What you have to do: Reproduce nothing but the lines from the start of the material through the line that includes "Three bedrooms and", both ends included, and omit every picture.

Information:
──────────────────────────────
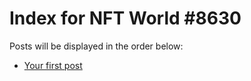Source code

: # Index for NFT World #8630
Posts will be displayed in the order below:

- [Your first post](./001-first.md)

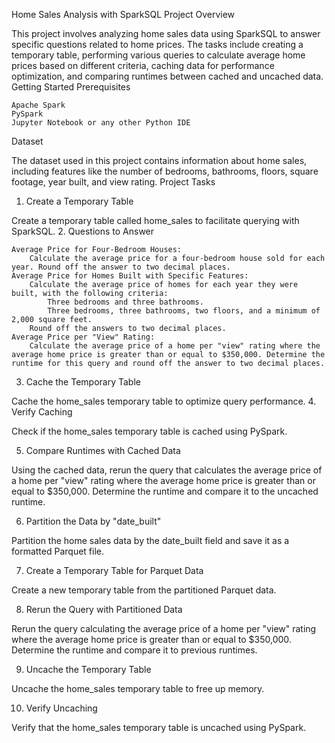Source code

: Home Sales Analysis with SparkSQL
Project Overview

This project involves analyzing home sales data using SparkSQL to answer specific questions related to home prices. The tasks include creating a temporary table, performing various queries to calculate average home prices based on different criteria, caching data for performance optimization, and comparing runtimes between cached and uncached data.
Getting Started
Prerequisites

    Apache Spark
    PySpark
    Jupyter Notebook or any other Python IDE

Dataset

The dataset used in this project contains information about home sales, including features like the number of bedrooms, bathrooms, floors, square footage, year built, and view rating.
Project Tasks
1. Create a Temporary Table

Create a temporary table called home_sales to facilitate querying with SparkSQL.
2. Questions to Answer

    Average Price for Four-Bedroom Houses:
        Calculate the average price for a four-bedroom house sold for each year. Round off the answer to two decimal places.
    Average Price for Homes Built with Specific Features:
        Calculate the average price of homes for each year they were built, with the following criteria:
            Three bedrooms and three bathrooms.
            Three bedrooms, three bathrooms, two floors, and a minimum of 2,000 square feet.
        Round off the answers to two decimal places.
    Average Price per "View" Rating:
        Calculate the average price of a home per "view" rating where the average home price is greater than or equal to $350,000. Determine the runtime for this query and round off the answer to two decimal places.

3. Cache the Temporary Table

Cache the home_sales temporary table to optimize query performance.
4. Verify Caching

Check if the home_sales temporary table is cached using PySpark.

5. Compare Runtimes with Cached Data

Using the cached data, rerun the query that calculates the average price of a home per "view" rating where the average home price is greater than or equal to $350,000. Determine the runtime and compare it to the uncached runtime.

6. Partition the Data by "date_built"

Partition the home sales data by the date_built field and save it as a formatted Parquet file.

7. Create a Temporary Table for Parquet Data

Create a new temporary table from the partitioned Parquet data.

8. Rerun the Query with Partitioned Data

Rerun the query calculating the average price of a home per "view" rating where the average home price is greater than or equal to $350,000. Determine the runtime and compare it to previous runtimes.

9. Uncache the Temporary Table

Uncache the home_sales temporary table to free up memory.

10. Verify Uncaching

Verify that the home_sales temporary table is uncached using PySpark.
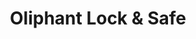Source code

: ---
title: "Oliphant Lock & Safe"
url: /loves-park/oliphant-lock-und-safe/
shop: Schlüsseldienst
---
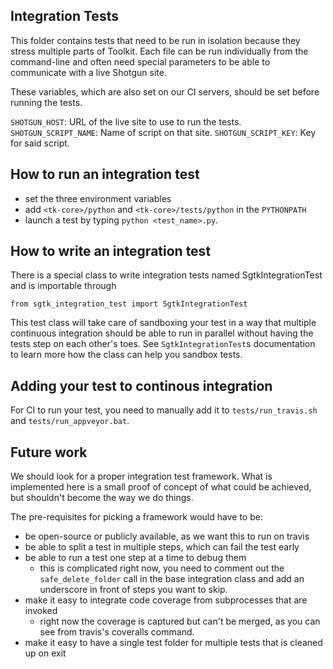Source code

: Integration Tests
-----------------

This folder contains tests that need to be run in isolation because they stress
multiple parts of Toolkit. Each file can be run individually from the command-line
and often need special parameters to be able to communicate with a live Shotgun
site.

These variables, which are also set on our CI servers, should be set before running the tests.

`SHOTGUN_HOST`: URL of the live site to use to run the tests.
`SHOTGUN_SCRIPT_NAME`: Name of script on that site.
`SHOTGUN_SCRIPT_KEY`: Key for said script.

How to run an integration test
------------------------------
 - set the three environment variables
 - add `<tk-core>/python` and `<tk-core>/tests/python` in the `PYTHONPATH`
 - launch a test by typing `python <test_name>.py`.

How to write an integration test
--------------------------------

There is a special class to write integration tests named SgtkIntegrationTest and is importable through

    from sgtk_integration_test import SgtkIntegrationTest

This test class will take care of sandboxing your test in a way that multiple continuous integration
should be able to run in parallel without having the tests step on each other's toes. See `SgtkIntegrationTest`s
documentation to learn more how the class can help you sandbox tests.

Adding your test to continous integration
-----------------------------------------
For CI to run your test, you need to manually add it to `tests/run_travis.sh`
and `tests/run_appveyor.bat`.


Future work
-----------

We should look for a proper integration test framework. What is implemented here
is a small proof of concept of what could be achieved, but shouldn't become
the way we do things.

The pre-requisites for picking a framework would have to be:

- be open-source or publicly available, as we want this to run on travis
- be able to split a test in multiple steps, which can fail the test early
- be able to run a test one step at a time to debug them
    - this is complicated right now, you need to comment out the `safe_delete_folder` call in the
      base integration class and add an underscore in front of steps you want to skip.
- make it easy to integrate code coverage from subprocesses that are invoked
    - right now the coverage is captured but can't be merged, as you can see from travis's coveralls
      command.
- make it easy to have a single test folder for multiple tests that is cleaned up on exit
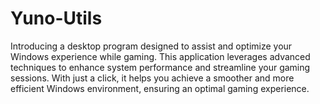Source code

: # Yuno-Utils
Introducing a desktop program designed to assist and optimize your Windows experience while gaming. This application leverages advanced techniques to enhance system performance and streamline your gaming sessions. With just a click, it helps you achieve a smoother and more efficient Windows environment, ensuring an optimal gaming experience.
──────────────────────────────
Reply to the exercise:
Source code

: # Index for NFT World #8630
Posts will be displayed in the order below:

- [Your first post](./001-first.md)

Source code

: Home Sales Analysis with SparkSQL
Project Overview

This project involves analyzing home sales data using SparkSQL to answer specific questions related to home prices. The tasks include creating a temporary table, performing various queries to calculate average home prices based on different criteria, caching data for performance optimization, and comparing runtimes between cached and uncached data.
Getting Started
Prerequisites

    Apache Spark
    PySpark
    Jupyter Notebook or any other Python IDE

Dataset

The dataset used in this project contains information about home sales, including features like the number of bedrooms, bathrooms, floors, square footage, year built, and view rating.
Project Tasks
1. Create a Temporary Table

Create a temporary table called home_sales to facilitate querying with SparkSQL.
2. Questions to Answer

    Average Price for Four-Bedroom Houses:
        Calculate the average price for a four-bedroom house sold for each year. Round off the answer to two decimal places.
    Average Price for Homes Built with Specific Features:
        Calculate the average price of homes for each year they were built, with the following criteria:
            Three bedrooms and three bathrooms.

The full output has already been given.